The wholesale price of electricity follows lower price projections by DESNZ. But the majority of the difference is driven by a stronger rebalancing of policy levies than in other scenarios. The levies on bills are rebalanced so that a uniform cost of 1.29p per kWh is applied onto each unit of electricity and gas, while keeping the total amount of revenue collected constant. Households with typical gas and electricity consumption would now be paying most of their policy levies through gas (because more gas is used than electricity). This puts households that don’t use gas at a significant advantage. Meanwhile households with higher gas usage than the typical consumer will be slightly worse off. This rebalancing in combination with cheaper wholesale electricity leads to an electricity-to-gas price ratio of just below 2. This significantly reduces relative running costs of heat pumps. Compared to today (4.1), the ratio is considerably lower.

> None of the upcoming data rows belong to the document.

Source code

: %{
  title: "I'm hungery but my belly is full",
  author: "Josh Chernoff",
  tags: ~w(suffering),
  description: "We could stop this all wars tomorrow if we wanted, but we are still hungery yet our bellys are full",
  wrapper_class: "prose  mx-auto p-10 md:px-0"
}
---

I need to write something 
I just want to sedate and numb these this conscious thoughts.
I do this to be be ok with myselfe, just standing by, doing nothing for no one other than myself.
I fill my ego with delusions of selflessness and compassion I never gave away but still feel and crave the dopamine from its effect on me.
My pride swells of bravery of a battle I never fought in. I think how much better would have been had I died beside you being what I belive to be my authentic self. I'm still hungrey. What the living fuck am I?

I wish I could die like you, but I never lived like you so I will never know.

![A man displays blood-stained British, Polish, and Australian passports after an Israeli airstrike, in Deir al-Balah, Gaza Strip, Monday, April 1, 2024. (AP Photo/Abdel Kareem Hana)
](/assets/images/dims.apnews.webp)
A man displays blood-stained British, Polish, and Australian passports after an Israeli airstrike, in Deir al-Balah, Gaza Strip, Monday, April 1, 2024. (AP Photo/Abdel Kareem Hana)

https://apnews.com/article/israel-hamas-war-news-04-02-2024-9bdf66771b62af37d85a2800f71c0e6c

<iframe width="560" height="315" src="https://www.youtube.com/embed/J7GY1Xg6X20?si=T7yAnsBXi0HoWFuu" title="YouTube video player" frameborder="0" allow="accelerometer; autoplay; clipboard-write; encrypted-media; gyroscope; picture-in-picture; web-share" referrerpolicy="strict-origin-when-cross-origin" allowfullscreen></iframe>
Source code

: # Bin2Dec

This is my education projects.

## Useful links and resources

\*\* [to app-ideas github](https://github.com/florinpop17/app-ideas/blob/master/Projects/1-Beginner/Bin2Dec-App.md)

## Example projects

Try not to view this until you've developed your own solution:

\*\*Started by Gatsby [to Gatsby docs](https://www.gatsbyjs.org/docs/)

Similarly to the ‘High innovation’ scenario, here governments are able to reduce subsidies relatively early, with the same trajectory, and still keep the whole-life costs of heat pumps close to boilers. This is thanks to the extreme advantage of heat pumps in overall running costs.
Because gas becomes more expensive in this scenario, this creates large discrepancies in savings on heat pumps between archetypes. Most savings are due to the change in relative running costs, so heat pumps become particularly attractive for larger homes with higher energy usage.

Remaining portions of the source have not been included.